Despite significant swings in oil trading of late, a bearish undercurrent has remained firm and reasserted itself on Friday with more losses for crude ahead of the expected output increase from the Organization of the Petroleum Exporting Countries (OPEC).

Both pundits and insiders believe OPEC will agree to raise output by 411,000 barrels per day (bpd) this weekend, at minimum; reports on Friday were that the OPEC meeting would discuss an output hike even greater than the one currently on the table, and that Saudi Arabia is actively encouraging the cartel to expedite the supply process.

Sparse oil trading on Friday due to the U.S. Independence Day holiday resulted in Brent losing 50 cents at $68.30 per barrel by1700 GMT, and West Texas Intermediate also dipping by 50 cents to $66.50 per barrel.

Tamas Varga, analyst at PVM, echoed the concern of fellow analysts by saying of the possible OPEC decision, "If the group decides to increase its output by another 411,000 bpd in August, as expected, for the fourth successive month, oil balance estimates for the second half of the year will be reassessed and will suggest accelerated swelling in global oil reserves."
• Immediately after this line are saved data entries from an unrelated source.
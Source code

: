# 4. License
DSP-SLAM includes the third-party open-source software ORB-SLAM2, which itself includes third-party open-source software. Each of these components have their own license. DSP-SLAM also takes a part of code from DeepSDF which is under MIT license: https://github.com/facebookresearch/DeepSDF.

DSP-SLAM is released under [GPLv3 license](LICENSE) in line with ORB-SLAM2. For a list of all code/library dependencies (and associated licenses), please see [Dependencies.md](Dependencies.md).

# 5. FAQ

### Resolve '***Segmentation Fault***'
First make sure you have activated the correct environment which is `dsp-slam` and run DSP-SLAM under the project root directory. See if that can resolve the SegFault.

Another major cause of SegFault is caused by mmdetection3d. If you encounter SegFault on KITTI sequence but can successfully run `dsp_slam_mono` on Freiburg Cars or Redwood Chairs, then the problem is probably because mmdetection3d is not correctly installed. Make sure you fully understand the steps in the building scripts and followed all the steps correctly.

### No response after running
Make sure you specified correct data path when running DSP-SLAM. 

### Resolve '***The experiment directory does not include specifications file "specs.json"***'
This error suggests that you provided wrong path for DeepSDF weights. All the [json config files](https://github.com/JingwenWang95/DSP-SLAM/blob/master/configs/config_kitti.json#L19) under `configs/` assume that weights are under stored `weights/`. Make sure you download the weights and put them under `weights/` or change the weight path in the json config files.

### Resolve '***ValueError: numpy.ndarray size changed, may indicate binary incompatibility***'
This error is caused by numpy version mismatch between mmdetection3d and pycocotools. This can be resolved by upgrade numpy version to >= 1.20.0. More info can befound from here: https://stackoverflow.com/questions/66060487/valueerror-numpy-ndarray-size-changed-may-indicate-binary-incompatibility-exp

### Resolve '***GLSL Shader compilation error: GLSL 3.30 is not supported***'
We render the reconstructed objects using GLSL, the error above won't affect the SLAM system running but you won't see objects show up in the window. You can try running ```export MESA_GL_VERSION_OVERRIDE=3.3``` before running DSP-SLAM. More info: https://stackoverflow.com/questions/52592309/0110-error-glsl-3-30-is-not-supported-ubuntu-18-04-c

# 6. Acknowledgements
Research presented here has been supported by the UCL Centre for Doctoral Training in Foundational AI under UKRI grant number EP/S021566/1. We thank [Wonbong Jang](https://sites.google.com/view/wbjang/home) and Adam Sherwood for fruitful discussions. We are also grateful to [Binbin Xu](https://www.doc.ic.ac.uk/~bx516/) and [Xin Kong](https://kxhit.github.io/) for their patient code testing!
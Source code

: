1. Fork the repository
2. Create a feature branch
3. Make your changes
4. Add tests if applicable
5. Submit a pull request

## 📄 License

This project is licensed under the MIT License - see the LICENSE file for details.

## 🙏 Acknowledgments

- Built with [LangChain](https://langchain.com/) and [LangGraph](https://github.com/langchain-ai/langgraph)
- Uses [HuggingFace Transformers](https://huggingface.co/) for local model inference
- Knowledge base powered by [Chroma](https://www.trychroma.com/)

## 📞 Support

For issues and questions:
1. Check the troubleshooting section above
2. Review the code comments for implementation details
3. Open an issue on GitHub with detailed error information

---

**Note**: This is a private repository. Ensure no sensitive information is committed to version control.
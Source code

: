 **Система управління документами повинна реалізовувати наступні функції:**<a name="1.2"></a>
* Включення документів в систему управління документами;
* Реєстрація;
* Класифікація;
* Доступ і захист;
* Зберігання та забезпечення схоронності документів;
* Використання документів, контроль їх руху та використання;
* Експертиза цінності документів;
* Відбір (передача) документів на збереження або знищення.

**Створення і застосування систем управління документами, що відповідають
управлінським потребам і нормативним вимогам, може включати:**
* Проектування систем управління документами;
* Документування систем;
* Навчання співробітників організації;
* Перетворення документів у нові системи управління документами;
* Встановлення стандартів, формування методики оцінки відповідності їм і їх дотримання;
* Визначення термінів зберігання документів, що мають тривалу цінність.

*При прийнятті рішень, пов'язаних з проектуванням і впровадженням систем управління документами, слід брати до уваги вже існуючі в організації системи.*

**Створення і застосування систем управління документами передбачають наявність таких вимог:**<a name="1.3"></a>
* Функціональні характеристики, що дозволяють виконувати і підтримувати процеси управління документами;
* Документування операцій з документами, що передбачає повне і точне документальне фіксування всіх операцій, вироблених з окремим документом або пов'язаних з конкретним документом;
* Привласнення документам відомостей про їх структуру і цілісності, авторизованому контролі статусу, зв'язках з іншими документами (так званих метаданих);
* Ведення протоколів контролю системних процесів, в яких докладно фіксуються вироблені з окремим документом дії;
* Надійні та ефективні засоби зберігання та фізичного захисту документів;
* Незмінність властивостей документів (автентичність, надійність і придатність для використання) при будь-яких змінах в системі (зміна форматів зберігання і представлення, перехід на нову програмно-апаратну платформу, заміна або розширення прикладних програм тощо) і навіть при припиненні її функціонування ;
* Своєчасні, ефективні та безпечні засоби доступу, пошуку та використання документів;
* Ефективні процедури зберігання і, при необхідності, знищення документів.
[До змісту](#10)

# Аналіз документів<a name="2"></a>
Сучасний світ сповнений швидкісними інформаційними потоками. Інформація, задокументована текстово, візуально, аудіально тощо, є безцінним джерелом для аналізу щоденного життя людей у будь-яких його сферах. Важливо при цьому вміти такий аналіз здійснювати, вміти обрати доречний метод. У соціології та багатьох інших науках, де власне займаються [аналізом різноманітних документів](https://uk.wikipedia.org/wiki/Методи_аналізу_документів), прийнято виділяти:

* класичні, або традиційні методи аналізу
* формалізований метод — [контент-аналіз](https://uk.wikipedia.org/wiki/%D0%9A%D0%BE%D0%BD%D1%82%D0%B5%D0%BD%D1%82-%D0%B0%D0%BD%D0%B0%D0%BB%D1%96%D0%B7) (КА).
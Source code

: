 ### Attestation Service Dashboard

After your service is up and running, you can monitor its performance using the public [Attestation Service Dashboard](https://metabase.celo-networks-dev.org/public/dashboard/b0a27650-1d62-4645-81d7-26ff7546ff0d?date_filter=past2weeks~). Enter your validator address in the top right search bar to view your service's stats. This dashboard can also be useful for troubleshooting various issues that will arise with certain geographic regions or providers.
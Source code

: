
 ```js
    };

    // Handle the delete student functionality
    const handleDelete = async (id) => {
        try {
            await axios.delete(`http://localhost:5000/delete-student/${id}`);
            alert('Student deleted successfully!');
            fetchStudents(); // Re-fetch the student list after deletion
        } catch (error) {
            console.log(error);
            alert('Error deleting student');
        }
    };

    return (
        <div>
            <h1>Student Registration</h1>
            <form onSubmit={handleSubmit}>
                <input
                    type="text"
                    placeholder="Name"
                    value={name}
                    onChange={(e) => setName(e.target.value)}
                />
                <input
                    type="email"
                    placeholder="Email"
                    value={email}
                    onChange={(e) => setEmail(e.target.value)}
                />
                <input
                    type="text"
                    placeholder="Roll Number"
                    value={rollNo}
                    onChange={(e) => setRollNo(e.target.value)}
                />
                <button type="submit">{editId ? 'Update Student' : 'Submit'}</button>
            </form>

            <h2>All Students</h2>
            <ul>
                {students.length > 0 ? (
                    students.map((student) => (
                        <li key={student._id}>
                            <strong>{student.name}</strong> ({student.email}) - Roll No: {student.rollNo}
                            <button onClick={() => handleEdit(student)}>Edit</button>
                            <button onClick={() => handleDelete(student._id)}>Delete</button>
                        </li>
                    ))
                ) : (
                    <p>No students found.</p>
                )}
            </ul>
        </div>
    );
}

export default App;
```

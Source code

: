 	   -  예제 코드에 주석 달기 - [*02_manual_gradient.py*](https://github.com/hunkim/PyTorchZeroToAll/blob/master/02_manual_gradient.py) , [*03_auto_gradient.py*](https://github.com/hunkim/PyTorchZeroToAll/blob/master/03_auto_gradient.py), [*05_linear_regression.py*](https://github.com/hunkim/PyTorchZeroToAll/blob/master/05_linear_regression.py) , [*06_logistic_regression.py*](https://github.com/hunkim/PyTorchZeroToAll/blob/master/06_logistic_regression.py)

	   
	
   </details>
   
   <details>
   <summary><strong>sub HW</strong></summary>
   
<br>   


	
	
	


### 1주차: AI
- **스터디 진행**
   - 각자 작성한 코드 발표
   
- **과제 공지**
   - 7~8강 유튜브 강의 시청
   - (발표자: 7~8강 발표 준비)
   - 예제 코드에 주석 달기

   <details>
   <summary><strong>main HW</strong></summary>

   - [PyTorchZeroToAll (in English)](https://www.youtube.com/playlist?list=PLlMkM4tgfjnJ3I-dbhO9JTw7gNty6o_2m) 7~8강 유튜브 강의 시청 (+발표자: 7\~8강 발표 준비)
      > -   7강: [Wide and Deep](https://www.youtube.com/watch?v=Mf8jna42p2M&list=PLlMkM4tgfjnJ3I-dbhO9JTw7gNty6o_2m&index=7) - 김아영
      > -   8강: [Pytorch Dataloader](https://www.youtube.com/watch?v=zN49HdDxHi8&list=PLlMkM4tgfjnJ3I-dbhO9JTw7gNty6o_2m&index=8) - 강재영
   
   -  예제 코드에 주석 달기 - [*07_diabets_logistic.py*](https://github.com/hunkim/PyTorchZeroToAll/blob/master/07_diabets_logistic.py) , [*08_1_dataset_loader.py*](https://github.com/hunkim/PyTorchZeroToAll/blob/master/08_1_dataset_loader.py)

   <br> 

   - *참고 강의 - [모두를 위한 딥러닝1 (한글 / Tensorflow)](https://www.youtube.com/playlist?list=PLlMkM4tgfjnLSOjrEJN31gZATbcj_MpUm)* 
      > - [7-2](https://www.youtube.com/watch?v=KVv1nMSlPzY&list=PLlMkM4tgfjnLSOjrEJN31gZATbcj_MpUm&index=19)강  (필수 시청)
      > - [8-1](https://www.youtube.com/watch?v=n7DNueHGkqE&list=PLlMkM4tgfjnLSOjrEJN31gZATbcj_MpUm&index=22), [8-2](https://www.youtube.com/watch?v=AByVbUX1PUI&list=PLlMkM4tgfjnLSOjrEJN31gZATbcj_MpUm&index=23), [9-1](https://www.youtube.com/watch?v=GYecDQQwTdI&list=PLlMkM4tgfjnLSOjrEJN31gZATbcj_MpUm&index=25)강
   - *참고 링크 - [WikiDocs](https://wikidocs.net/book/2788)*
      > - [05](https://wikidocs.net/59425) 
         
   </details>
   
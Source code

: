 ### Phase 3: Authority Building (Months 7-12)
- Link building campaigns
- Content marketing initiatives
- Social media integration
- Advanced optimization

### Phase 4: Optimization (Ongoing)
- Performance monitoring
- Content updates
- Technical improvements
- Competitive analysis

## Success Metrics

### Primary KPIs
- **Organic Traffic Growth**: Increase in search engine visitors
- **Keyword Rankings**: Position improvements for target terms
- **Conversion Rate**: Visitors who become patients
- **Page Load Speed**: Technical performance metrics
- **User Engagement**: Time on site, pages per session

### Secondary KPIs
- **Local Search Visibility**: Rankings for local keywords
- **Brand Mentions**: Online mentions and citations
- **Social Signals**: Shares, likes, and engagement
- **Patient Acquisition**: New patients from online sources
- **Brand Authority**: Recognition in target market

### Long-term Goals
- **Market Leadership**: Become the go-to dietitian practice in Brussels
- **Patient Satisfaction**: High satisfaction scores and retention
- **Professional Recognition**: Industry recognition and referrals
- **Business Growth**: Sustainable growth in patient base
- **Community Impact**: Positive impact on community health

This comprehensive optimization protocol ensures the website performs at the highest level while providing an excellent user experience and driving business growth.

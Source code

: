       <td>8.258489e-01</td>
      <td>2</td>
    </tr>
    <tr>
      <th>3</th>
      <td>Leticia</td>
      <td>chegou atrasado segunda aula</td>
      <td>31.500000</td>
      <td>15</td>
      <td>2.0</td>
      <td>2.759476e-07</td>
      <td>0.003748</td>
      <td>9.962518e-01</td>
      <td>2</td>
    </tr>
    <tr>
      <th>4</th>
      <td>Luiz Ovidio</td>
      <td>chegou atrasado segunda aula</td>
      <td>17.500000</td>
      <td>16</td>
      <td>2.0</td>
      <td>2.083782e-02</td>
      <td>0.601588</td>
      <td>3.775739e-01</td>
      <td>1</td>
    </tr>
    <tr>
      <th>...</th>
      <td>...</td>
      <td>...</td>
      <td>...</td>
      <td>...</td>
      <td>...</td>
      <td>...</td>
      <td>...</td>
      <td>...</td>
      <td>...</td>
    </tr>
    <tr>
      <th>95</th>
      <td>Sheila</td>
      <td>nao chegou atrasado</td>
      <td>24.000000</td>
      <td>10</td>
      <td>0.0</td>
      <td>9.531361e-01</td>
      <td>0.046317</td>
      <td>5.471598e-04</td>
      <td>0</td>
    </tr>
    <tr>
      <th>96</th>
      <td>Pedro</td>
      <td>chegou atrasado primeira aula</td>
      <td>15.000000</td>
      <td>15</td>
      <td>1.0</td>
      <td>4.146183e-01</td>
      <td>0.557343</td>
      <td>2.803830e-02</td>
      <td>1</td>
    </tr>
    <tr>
Friday's trading was also influenced by reports that Washington planned to resume nuclear talks with Iran next week, and that Tehran remained committed to the nuclear Non-Proliferation Treaty.

Susan Bell, senior vice president of downstream research at Rystad Energy, said, "The absolute fundamentals of the market are taking over; the risk premiums have gone out of the market, and the fundamentals are quite weak."

Still, patches of optimism dotted the oil market's gloomy landscape: contradicting Bell's assessment was Barclays, which said it raised its forecast for Brent prices by $6 to $72 per barrel for 2025 and by $10 to $70 per barrel for 2026 on an improved demand outlook.